TASK BRIEF =>
Restate exactly the lines of the entries below, beginning with the first and ending with the line that holds "# 🌠 Why astronomy?". Pictures are not copied.

PROVIDED INFORMATION =>

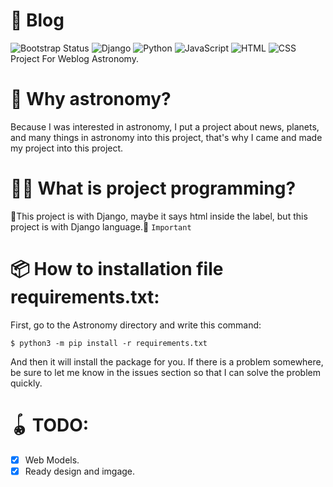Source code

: # 📖 Blog
![Bootstrap Status](https://img.shields.io/badge/Bootstrap-Updating_the_project-purple?logo=bootstrap&logoColor=white)
![Django](https://img.shields.io/badge/Django-092E20?logo=django&logoColor=white)
![Python](https://img.shields.io/badge/Python-3776AB?logo=python&logoColor=white)
![JavaScript](https://img.shields.io/badge/JavaScript-F7DF1E?logo=javascript&logoColor=black)
![HTML](https://img.shields.io/badge/HTML5-E34F26?logo=html5&logoColor=white)
![CSS](https://img.shields.io/badge/CSS3-1572B6?logo=css3&logoColor=white)
<br>
Project For Weblog Astronomy.

# 🌠 Why astronomy?
Because I was interested in astronomy, I put a project about news, planets, and many things in astronomy into this project, that's why I came and made my project into this project.

# 🧑‍💻 What is project programming?
🎯This project is with Django, maybe it says html inside the label, but this project is with Django language.🎯
`Important`

# 📦 How to installation file requirements.txt:
First, go to the Astronomy directory and write this command:
```
$ python3 -m pip install -r requirements.txt
```
And then it will install the package for you. If there is a problem somewhere, be sure to let me know in the issues section so that I can solve the problem quickly.

# 🪀 TODO:
- [x] Web Models.
- [x] Ready design and imgage.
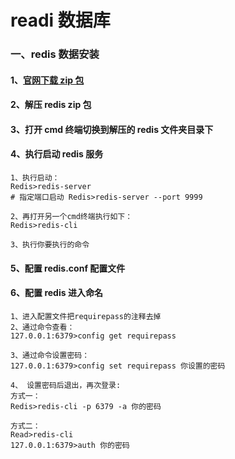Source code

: # readi 数据库

### 一、redis 数据安装

#### 1、[官网下载 zip 包](https://redis.io/download/#redis-downloads)

#### 2、解压 redis zip 包

#### 3、打开 cmd 终端切换到解压的 redis 文件夹目录下

#### 4、执行启动 redis 服务

```
1、执行启动：
Redis>redis-server
# 指定端口启动 Redis>redis-server --port 9999

2、再打开另一个cmd终端执行如下：
Redis>redis-cli

3、执行你要执行的命令
```

#### 5、配置 redis.conf 配置文件

#### 6、配置 redis 进入命名

```
1、进入配置文件把requirepass的注释去掉
2、通过命令查看：
127.0.0.1:6379>config get requirepass

3、通过命令设置密码：
127.0.0.1:6379>config set requirepass 你设置的密码

4、 设置密码后退出，再次登录:
方式一：
Redis>redis-cli -p 6379 -a 你的密码

方式二：
Read>redis-cli
127.0.0.1:6379>auth 你的密码
```
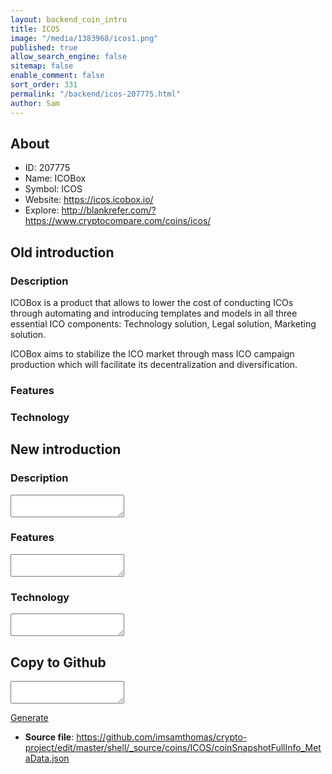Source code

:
 ```yaml
---
layout: backend_coin_intro
title: ICOS
image: "/media/1383968/icos1.png"
published: true
allow_search_engine: false
sitemap: false
enable_comment: false
sort_order: 331
permalink: "/backend/icos-207775.html"
author: Sam
---
```


## About

- ID: 207775
- Name: ICOBox
- Symbol: ICOS
- Website: https://icos.icobox.io/
- Explore: http://blankrefer.com/?https://www.cryptocompare.com/coins/icos/


## Old introduction

### Description

<p>ICOBox is a product that allows to lower the cost of conducting ICOs through automating and introducing templates and models in all three essential ICO components: Technology solution, Legal solution, Marketing solution.</p><p>ICOBox aims to stabilize the ICO market through mass ICO campaign production which will facilitate its decentralization and diversification.</p>

### Features


### Technology




## New introduction


### Description
<textarea id="meta_description" name="description"></textarea>

### Features
<textarea id="meta_features" name="features"></textarea>

### Technology
<textarea id="meta_technology" name="technology"></textarea>


## Copy to Github

<textarea id="coinsnapshotfullinfo_metadata"></textarea>

<a href="#gen" onclick="generateMetaDatJson()">Generate</a>

- **Source file**: <a href="https://github.com/imsamthomas/crypto-project/edit/master/shell/_source/coins/ICOS/coinSnapshotFullInfo_MetaData.json">https://github.com/imsamthomas/crypto-project/edit/master/shell/_source/coins/ICOS/coinSnapshotFullInfo_MetaData.json</a>

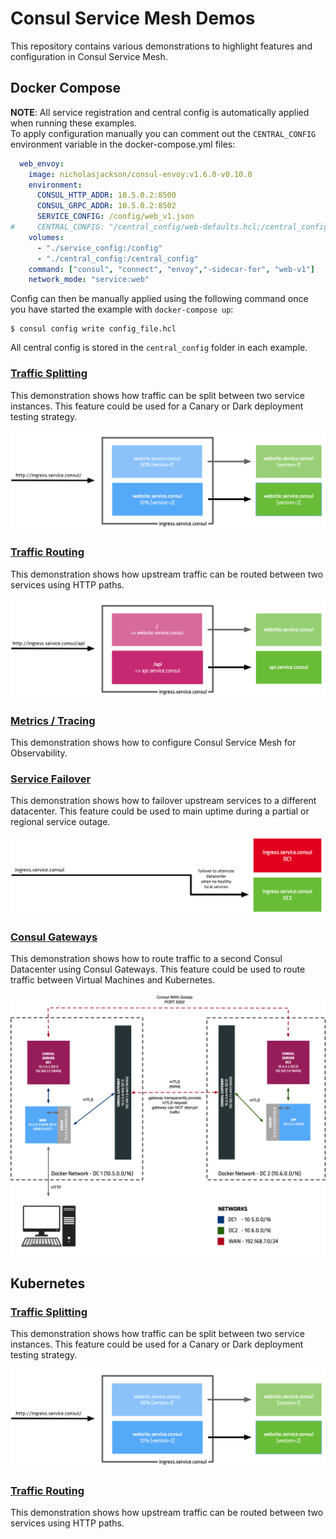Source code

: # Consul Service Mesh Demos
This repository contains various demonstrations to highlight features and configuration in Consul Service Mesh.

## Docker Compose
**NOTE**: All service registration and central config is automatically applied when running these examples.  
To apply configuration manually you can comment out the `CENTRAL_CONFIG` environment variable in the docker-compose.yml files:
```yaml
  web_envoy:
    image: nicholasjackson/consul-envoy:v1.6.0-v0.10.0
    environment:
      CONSUL_HTTP_ADDR: 10.5.0.2:8500
      CONSUL_GRPC_ADDR: 10.5.0.2:8502
      SERVICE_CONFIG: /config/web_v1.json
#     CENTRAL_CONFIG: "/central_config/web-defaults.hcl;/central_config/api-defaults.hcl;/central_config/api-v1-defaults.hcl;/central_config/api-v2-defaults.hcl;/central_config/api-router.hcl"
    volumes:
      - "./service_config:/config"
      - "./central_config:/central_config"
    command: ["consul", "connect", "envoy","-sidecar-for", "web-v1"]
    network_mode: "service:web"
```

Config can then be manually applied using the following command once you have started the example with `docker-compose up`:
```
$ consul config write config_file.hcl
```

All central config is stored in the `central_config` folder in each example.

### [Traffic Splitting](traffic_split/)
This demonstration shows how traffic can be split between two service instances. This feature could be used for a Canary or Dark deployment testing strategy.

![](traffic_split/images/shifting_1.png)

### [Traffic Routing](traffic_routing/)
This demonstration shows how upstream traffic can be routed between two services using HTTP paths.

![](traffic_routing/images/routing.png)

### [Metrics / Tracing](metrics_tracing/)
This demonstration shows how to configure Consul Service Mesh for Observability.


### [Service Failover](failover/)
This demonstration shows how to failover upstream services to a different datacenter. This feature could be used to main uptime during a partial or regional service outage.

![](failover/images/failover.png)

### [Consul Gateways](gateways/)
This demonstration shows how to route traffic to a second Consul Datacenter using Consul Gateways. This feature could be used to route traffic between Virtual Machines and Kubernetes.

![](gateways/images/gateways.png)

## Kubernetes

### [Traffic Splitting](kubernetes/traffic_split/)
This demonstration shows how traffic can be split between two service instances. This feature could be used for a Canary or Dark deployment testing strategy.

![](traffic_split/images/shifting_1.png)

### [Traffic Routing](kubernetes/traffic_routing/)
This demonstration shows how upstream traffic can be routed between two services using HTTP paths.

SOLUTION TO THIS PROBLEM =>
Source code

: # 📖 Blog
![Bootstrap Status](https://img.shields.io/badge/Bootstrap-Updating_the_project-purple?logo=bootstrap&logoColor=white)
![Django](https://img.shields.io/badge/Django-092E20?logo=django&logoColor=white)
![Python](https://img.shields.io/badge/Python-3776AB?logo=python&logoColor=white)
![JavaScript](https://img.shields.io/badge/JavaScript-F7DF1E?logo=javascript&logoColor=black)
![HTML](https://img.shields.io/badge/HTML5-E34F26?logo=html5&logoColor=white)
![CSS](https://img.shields.io/badge/CSS3-1572B6?logo=css3&logoColor=white)
<br>
Project For Weblog Astronomy.

# 🌠 Why astronomy?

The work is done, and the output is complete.